## Source information
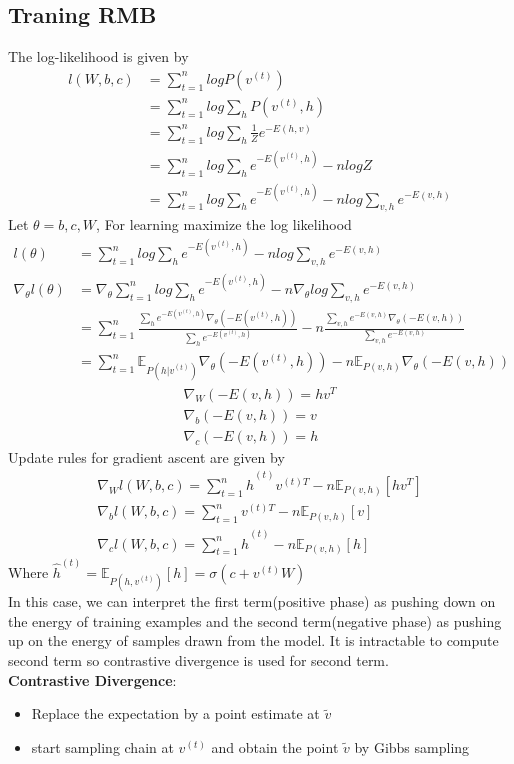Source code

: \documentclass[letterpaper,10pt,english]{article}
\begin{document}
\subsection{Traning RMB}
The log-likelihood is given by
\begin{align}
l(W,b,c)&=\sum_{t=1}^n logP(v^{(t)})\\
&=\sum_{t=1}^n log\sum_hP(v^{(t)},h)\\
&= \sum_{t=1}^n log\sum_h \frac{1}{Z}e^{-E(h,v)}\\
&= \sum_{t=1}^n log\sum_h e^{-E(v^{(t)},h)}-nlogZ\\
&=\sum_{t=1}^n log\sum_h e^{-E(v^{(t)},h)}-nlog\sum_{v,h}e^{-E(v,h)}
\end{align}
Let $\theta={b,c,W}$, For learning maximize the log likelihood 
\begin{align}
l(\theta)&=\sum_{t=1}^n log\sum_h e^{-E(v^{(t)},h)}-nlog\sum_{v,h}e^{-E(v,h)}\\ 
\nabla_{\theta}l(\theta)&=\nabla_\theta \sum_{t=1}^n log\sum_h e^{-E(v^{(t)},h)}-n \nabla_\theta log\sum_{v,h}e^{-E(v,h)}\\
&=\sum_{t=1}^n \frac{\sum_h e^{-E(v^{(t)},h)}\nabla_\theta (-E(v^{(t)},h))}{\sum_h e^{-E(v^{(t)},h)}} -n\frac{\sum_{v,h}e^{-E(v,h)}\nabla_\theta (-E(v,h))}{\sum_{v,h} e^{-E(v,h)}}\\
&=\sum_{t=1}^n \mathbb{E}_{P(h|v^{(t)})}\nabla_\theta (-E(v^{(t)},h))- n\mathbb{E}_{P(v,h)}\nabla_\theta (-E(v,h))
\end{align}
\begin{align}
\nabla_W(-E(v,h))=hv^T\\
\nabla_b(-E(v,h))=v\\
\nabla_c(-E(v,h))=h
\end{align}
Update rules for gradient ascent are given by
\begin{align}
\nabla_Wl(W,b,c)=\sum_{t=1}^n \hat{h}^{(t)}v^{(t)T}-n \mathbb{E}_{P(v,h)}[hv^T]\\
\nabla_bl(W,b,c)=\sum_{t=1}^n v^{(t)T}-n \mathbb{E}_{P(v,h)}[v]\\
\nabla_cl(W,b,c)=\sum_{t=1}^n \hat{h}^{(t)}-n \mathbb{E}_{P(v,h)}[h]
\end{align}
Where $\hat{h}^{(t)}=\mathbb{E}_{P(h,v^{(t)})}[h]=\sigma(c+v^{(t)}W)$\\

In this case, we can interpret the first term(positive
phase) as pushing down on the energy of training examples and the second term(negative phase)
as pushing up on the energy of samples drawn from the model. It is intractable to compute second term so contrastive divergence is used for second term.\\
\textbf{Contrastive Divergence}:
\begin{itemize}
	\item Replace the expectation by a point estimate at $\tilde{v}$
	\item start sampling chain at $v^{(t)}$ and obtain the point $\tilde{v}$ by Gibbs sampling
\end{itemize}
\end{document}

---

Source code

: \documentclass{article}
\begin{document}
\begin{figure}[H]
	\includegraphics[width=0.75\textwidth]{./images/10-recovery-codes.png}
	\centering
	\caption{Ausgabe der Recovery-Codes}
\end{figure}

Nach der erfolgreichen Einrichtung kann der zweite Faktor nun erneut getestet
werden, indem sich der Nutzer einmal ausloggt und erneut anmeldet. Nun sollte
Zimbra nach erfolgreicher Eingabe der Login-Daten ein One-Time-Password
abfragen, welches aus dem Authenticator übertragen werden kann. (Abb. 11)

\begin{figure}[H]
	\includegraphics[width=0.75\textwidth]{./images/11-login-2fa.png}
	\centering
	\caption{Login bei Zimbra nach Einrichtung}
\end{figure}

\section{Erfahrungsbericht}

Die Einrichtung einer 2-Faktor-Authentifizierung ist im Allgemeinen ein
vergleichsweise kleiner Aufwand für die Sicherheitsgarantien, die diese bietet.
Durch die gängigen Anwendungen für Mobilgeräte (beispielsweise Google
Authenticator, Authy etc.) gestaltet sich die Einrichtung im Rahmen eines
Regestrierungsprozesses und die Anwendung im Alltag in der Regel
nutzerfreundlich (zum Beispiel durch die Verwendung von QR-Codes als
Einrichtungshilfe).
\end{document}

## Aim of the exercise
Each line holding "kann" in the records should be copied out.

## Answer for this exercise
Nach der erfolgreichen Einrichtung kann der zweite Faktor nun erneut getestet
abfragen, welches aus dem Authenticator übertragen werden kann. (Abb. 11)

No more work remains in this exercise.